Jesús, Buen Pastor que conoce a sus ovejas y sus ovejas le conocen y escuchan es sumo y eterno Sacerdote que por nosotros se ofrece en el Sacrificio de la nueva alianza

 


Jesús, Buen Pastor que conoce a sus ovejas y sus ovejas le conocen y escuchan es sumo y eterno Sacerdote que por nosotros se ofrece en el Sacrificio de la nueva alianza

Isaías 6, 1-4.8; Sal 22; Juan 17, 1-2.9. 14-26

Muchas veces habremos rezado el salmo 22, ‘el Señor es mi pastor, nada me falta’. Hemos disfrutado de la belleza, sencillez y al mismo tiempo profundidad de ese salmo; nos hemos regocijado sintiéndonos servidos por ese pastor que nos lleva a los mejores pastos, nos ofrece las mejores fuentes, cuida de nosotros para reponer nuestras fuerzas o curar nuestras heridas; ese pastor que nos prepara una mesa en la que él mismo sirve ungiéndonos con el óleo de la alegría, ese pastor que nos hace gozar y disfrutar de la misericordia del Señor.

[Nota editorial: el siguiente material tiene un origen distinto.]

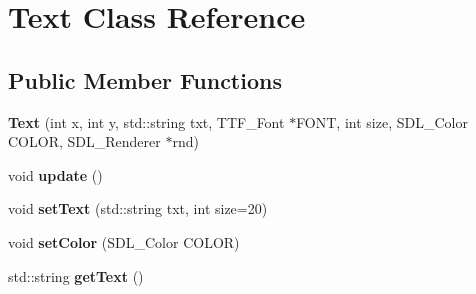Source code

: \hypertarget{classText}{}\section{Text Class Reference}
\label{classText}
\subsection*{Public Member Functions}
\begin{DoxyCompactItemize}
\item 
\hypertarget{classText_a072f1a0f77bf9a4f98e0019164c91e8a}{}{\bfseries Text} (int x, int y, std\+::string txt, T\+T\+F\+\_\+\+Font $\ast$F\+O\+N\+T, int size, S\+D\+L\+\_\+\+Color C\+O\+L\+O\+R, S\+D\+L\+\_\+\+Renderer $\ast$rnd)\label{classText_a072f1a0f77bf9a4f98e0019164c91e8a}

\item 
\hypertarget{classText_a7d35d487d1b61052257473d88392d6fb}{}void {\bfseries update} ()\label{classText_a7d35d487d1b61052257473d88392d6fb}

\item 
\hypertarget{classText_ae0ebbbf31a5913c9ff35ab56155308f6}{}void {\bfseries set\+Text} (std\+::string txt, int size=20)\label{classText_ae0ebbbf31a5913c9ff35ab56155308f6}

\item 
\hypertarget{classText_acaf0220cf5f9c5346570ccad63628e82}{}void {\bfseries set\+Color} (S\+D\+L\+\_\+\+Color C\+O\+L\+O\+R)\label{classText_acaf0220cf5f9c5346570ccad63628e82}

\item 
\hypertarget{classText_a41bde5662e0e3a023166e5b134488bc2}{}std\+::string {\bfseries get\+Text} ()\label{classText_a41bde5662e0e3a023166e5b134488bc2}

\end{DoxyCompactItemize}
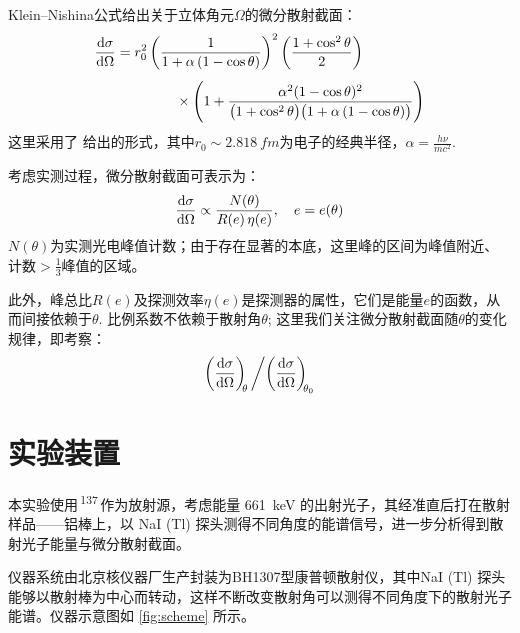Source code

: \documentclass[aps,pre,12pt,preprint,%
	onecolumn,showpacs,showkeys,nofootinbib]{revtex4-1}
\newcommand{\CsAtom}{\,\textsuperscript{137}\tup{Cs}\,}
\begin{document}
	Klein--Nishina公式给出关于立体角元$\Omega$的微分散射截面：
	\begin{equation}
	\begin{aligned}
		\dv{\sigma}{\Omega}
		= r_0^2
		&\left(\frac{1}{1+\alpha\,(1-\cos \theta )}\right)^2
		\left(\frac{1+\cos ^2\theta}{2}\right)\\[1ex]
		&\qquad\times\left(1+\frac{\alpha ^2 (1-\cos\theta )^2}{\pqty\big{1+\cos^2\theta} \pqty\big{1+\alpha\,(1-\cos \theta )}}\right)
	\end{aligned}
	\end{equation}
	这里采用了 \cite{textbook} 给出的形式，其中$r_0 \sim \SI{2.818}{fm}$为电子的经典半径，$\alpha = \frac{h\nu}{mc^2}$. 
	
	考虑实测过程，微分散射截面可表示为：
	\begin{equation}
		\dv{\sigma}{\Omega}
		\propto \frac{N(\theta)}{R(e)\,\eta(e)},\quad
		e = e(\theta)
	\end{equation}
	$N(\theta)$为实测光电峰值计数；由于存在显著的本底，这里峰的区间为峰值附近、计数$>\frac{1}{3}$峰值的区域。
	
	此外，峰总比$R(e)$及探测效率$\eta(e)$是探测器的属性，它们是能量$e$的函数，从而间接依赖于$\theta$. 比例系数不依赖于散射角$\theta$; 这里我们关注微分散射截面随$\theta$的变化规律，即考察：
	\[ \pqty{\dv{\sigma}{\Omega}}_{\!\!\theta}\,
	\bigg/ \pqty{\dv{\sigma}{\Omega}}_{\!\!\theta_0} \]
\section{实验装置}
	本实验使用\CsAtom 作为放射源，考虑能量 \SI{661}{\keV} 的出射光子，其经准直后打在散射样品——铝棒上，以 NaI (Tl) 探头测得不同角度的能谱信号，进一步分析得到散射光子能量与微分散射截面。
	
	仪器系统由北京核仪器厂生产封装为BH1307型康普顿散射仪，其中NaI (Tl) 探头能够以散射棒为中心而转动，这样不断改变散射角可以测得不同角度下的散射光子能谱。仪器示意图如 \ref{fig:scheme} 所示。
	
\end{document}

¿Quién es ese pastor? El evangelio nos habla del pastor que busca a la oveja perdida y la carga sobre sus hombros; el pastor cuya voz conocen sus ovejas, pero conoce a todas sus ovejas y las llama por su nombre; el pastor que es capaz de dar su vida por sus ovejas porque cuando ve venir al lobo no huye sino que le hace frente, poniéndose por medio para salvar a sus ovejas. Y Jesús nos dice que El es el Buen Pastor que conoce a sus ovejas y sus ovejas conocen y escuchan su voz.

Este salmo que hemos comenzado comentando y haciendo como una paráfrasis es precisamente el que nos ofrece hoy la liturgia en esta fiesta de Jesucristo, Sumo y Eterno Sacerdote que celebramos en este jueves posterior al domingo de Pentecostés. Si la liturgia nos lo ofrece a nuestra consideración y para nuestra oración mientras celebramos esta fiesta es porque viene bien a definirnos el sentido del Sacerdocio de Cristo.

Es el nuevo sacerdocio que en Cristo se establece. Hermosas son las consideraciones que nos hace la carta de los Hebreos sobre este nuevo Sacerdocio del Nuevo Testamento. No es en función de una herencia familiar como lo era en el Antiguo Testamento. Aarón fue consagrado por Moisés a la hora de constituir el pueblo de la Alianza a partir del Sinaí y serían los descendientes de Aarón, de la familia y tribu de Leví, los que constituirían ese sacerdocio.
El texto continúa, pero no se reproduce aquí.